▶ _Saved entries_:
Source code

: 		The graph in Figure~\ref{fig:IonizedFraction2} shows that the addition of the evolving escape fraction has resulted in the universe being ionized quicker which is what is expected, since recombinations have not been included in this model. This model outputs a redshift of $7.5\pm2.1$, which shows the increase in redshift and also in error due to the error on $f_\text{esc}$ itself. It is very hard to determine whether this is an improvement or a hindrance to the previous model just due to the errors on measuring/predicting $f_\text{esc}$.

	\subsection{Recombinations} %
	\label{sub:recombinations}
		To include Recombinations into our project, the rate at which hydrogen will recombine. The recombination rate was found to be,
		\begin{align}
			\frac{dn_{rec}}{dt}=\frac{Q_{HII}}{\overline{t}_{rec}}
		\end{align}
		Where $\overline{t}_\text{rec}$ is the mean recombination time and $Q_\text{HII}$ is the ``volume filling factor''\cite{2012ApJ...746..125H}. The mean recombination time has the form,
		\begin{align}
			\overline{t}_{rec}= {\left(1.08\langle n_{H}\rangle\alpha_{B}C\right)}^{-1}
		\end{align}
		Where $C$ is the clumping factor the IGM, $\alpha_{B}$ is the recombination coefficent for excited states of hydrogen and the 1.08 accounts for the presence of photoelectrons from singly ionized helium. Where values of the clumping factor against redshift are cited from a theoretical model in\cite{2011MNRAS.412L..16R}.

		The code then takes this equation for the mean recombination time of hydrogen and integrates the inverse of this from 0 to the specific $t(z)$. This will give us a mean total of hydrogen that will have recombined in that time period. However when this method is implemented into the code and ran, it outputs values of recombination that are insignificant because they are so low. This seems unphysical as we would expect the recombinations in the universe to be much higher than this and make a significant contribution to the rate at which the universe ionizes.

▶ _Assignment_: Would you mind copying all of the records exactly?

▶ _Solution to this task_:
Source code

: 		The graph in Figure~\ref{fig:IonizedFraction2} shows that the addition of the evolving escape fraction has resulted in the universe being ionized quicker which is what is expected, since recombinations have not been included in this model. This model outputs a redshift of $7.5\pm2.1$, which shows the increase in redshift and also in error due to the error on $f_\text{esc}$ itself. It is very hard to determine whether this is an improvement or a hindrance to the previous model just due to the errors on measuring/predicting $f_\text{esc}$.

	\subsection{Recombinations} %
	\label{sub:recombinations}
		To include Recombinations into our project, the rate at which hydrogen will recombine. The recombination rate was found to be,
		\begin{align}
			\frac{dn_{rec}}{dt}=\frac{Q_{HII}}{\overline{t}_{rec}}
		\end{align}
		Where $\overline{t}_\text{rec}$ is the mean recombination time and $Q_\text{HII}$ is the ``volume filling factor''\cite{2012ApJ...746..125H}. The mean recombination time has the form,
		\begin{align}
			\overline{t}_{rec}= {\left(1.08\langle n_{H}\rangle\alpha_{B}C\right)}^{-1}
		\end{align}
		Where $C$ is the clumping factor the IGM, $\alpha_{B}$ is the recombination coefficent for excited states of hydrogen and the 1.08 accounts for the presence of photoelectrons from singly ionized helium. Where values of the clumping factor against redshift are cited from a theoretical model in\cite{2011MNRAS.412L..16R}.

		The code then takes this equation for the mean recombination time of hydrogen and integrates the inverse of this from 0 to the specific $t(z)$. This will give us a mean total of hydrogen that will have recombined in that time period. However when this method is implemented into the code and ran, it outputs values of recombination that are insignificant because they are so low. This seems unphysical as we would expect the recombinations in the universe to be much higher than this and make a significant contribution to the rate at which the universe ionizes.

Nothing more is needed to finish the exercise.